My Dinner with Icicle
The other major event this week comes when Barbara invites her extremely nice boss, Jordan Mahkent, to bring his family over to her house for dinner. I love the dynamics at play during this sequence. I think that Barbara and Jordan are genuine. Jordan seems to want the best for the town and his country, but believes that the people in the country don’t know what the best is. He thinks he’s right. Barbara admires him. He admires her purity. I could be wrong about this, but if Jordan knows, the show isn’t foreshadowing that at all.
While those two are in the dark, though, there’s a lot of other stuff going on. Courtney puts down a scalding hot plate near Jordan and he lifts it without flinching, tipping Courtney off. Courtney becomes increasingly antsy and argumentative throughout dinner, causing Jordan’s parents to say that they don’t like her (in Norwegian). Courtney’s little brother, Mike, is meanwhile perplexed by the whole event. Cameron, Courtney’s prom date, only has eyes for her.
The whole sequence feels like one of those scenes where the enemy soldiers stop by the home of a family in the city they’re occupying and the family has to be on tiptoes and careful the whole time. Only not all the soldiers know they’re in the house of the enemy and not all of the family members realize how much danger they’re in.
So, mom, uh, I can explain
The biggest revelation of the episode comes when Barbara walks downstairs after the family dinner… to see Patrick and Courtney talking while a glowing staff floats next to them. It reminded me of the end of Spider-Man: Homecoming. Only I don’t think Barbara is going to be as keen on the whole thing as Aunt May is.
Two other moments stick out. We catch up with Cindy briefly to find out that her father has her imprisoned in a cell in his underground base, and when she won’t settle down, he gasses her to put her to sleep. I see one of two futures for her. Either she ends up hypnotized/reconditioned by her father and forced into battle, or she betrays the ISA and becomes a Cool Girl instead of a Mean Girl. And finally, we get another scene with the Irish janitor who saved Courtney.
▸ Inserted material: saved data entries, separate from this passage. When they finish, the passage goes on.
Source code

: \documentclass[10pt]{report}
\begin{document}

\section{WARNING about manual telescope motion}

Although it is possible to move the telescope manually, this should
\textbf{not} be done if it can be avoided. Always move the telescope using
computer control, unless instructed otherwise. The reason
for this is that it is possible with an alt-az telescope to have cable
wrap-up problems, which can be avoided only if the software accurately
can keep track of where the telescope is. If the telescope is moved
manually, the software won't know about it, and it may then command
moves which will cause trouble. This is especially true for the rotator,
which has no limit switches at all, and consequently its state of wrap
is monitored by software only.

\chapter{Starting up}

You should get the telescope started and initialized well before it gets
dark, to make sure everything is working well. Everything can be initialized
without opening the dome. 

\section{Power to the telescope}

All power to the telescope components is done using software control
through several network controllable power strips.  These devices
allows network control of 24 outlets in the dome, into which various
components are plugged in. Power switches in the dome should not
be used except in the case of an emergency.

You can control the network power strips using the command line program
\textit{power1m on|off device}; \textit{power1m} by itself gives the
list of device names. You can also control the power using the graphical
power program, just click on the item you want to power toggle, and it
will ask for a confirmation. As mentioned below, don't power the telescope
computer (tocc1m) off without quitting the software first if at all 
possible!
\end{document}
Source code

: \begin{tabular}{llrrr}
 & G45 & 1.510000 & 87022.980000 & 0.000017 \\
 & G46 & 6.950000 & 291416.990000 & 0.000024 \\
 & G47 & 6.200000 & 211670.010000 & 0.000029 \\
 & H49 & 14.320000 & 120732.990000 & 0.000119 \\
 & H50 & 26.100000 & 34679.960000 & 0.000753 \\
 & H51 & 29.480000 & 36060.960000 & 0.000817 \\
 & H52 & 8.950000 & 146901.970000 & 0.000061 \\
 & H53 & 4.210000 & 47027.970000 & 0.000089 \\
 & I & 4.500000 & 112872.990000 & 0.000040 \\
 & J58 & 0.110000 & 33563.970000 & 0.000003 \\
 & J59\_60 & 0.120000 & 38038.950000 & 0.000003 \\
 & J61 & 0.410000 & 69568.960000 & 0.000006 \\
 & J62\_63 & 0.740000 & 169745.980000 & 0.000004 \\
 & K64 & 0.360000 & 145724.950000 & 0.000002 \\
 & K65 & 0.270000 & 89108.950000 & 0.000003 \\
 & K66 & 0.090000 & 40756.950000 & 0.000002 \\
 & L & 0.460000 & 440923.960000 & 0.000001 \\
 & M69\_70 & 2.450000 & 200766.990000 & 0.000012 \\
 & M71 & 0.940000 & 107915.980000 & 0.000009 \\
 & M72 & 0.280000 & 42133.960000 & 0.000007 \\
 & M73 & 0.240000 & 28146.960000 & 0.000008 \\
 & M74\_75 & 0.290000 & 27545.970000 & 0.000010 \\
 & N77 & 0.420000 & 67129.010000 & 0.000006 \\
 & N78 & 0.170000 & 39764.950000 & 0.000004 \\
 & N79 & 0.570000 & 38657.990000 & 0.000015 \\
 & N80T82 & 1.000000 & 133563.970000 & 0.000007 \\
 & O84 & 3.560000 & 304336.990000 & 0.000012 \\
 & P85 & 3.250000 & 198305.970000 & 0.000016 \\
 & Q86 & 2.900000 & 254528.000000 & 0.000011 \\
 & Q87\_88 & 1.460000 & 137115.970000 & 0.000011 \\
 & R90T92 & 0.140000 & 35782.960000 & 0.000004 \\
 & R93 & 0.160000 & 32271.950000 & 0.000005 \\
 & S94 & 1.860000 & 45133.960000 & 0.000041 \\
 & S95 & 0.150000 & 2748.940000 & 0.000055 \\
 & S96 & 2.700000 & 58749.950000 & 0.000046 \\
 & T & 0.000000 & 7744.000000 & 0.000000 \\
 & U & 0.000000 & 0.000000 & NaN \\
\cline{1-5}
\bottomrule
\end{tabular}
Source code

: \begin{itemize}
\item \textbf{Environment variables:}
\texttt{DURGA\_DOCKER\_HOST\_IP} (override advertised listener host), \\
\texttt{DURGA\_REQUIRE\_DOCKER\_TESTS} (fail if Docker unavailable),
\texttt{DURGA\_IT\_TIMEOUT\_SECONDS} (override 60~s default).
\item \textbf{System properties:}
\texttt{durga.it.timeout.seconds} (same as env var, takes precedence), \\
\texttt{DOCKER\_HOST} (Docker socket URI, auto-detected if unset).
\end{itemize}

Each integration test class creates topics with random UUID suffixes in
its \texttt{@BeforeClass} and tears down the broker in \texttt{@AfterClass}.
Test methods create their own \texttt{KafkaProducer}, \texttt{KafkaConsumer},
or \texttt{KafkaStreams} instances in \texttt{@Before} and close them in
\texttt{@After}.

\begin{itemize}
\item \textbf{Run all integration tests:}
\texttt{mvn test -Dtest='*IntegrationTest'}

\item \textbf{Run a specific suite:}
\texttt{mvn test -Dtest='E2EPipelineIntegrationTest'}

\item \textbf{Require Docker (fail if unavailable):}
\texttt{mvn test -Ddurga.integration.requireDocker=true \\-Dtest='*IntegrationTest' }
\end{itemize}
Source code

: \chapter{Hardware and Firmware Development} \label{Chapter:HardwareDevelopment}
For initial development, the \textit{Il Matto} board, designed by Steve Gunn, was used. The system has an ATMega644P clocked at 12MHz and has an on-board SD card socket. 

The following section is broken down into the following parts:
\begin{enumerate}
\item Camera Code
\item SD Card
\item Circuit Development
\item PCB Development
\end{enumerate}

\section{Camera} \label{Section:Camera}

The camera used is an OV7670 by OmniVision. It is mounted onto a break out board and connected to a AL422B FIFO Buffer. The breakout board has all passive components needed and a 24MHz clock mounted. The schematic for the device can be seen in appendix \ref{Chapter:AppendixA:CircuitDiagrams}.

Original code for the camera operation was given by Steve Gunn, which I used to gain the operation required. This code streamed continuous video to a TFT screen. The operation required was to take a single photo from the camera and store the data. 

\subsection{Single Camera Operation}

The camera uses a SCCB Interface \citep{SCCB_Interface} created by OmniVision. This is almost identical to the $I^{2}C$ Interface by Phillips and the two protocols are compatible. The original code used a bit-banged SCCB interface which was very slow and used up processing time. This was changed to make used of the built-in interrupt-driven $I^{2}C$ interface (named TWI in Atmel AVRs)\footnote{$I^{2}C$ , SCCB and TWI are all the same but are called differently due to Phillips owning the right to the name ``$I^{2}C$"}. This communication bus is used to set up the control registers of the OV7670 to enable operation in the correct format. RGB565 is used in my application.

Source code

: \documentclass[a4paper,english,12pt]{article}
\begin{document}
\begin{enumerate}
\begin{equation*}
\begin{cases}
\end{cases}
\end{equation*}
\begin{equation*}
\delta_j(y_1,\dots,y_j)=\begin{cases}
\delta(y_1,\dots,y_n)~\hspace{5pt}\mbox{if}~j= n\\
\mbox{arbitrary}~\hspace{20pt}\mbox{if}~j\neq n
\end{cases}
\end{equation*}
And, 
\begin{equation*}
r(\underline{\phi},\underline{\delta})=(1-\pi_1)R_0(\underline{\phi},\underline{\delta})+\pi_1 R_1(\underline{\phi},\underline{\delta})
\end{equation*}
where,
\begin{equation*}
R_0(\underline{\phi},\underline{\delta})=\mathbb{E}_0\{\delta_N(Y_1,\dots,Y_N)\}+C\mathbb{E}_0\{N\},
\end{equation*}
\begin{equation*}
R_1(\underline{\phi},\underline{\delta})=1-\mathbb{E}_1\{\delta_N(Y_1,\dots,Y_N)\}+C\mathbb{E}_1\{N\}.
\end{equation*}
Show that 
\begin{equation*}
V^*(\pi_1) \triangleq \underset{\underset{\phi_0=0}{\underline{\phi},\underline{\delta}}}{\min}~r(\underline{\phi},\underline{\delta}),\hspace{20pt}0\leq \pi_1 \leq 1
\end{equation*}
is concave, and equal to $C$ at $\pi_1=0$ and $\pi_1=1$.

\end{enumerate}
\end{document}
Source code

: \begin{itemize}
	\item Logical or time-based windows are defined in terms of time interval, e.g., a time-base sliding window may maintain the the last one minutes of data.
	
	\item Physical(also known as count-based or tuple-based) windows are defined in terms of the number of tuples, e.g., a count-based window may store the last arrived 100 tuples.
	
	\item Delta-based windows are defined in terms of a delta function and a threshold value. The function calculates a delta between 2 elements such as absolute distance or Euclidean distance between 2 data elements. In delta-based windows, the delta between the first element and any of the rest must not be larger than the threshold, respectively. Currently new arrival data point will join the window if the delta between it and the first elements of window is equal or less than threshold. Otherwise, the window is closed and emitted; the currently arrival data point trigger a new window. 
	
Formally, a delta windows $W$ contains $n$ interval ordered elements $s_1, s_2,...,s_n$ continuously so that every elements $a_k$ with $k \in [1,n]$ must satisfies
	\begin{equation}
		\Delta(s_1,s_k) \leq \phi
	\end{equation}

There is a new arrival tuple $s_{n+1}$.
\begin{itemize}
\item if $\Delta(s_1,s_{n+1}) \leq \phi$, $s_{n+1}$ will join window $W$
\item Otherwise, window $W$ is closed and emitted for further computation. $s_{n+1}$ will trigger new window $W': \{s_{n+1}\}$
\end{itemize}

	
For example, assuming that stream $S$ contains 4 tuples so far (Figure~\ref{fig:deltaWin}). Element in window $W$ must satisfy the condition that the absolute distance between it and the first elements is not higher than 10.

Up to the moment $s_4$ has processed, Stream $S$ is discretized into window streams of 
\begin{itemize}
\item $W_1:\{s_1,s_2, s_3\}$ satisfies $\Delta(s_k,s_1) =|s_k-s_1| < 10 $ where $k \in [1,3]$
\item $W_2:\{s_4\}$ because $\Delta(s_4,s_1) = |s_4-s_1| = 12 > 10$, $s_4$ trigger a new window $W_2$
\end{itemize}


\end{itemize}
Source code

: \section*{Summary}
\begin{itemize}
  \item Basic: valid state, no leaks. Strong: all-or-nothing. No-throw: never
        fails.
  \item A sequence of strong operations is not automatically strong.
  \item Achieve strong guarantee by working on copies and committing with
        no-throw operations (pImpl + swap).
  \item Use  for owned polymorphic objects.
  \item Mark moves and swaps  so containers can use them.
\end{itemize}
He has a vision where his broomstick turns into Courtney’s cosmic staff. Nothing about this guy exudes evil, and I’m super curious about him.
Finally, we now know about the ISA’s plan. They have a psychic amplifier, with which they plan to enslave the central United States, turning it into an ISA-approved nation. At least they’re not drilling a hole, like on Arrow, Runaways, AND Daredevil.
Despite the show’s questionable start, I’m finding myself curious about where most of these characters are headed. The show has to make good on that, but we’re off to a good start. We’re on episode 9 of 13, which is enough time to let the JSA face off against the ISA in some minor way. With the show already approved for a second season, I’m ready to get invested in the show.
Stargirl is airing on The CW and DC Universe.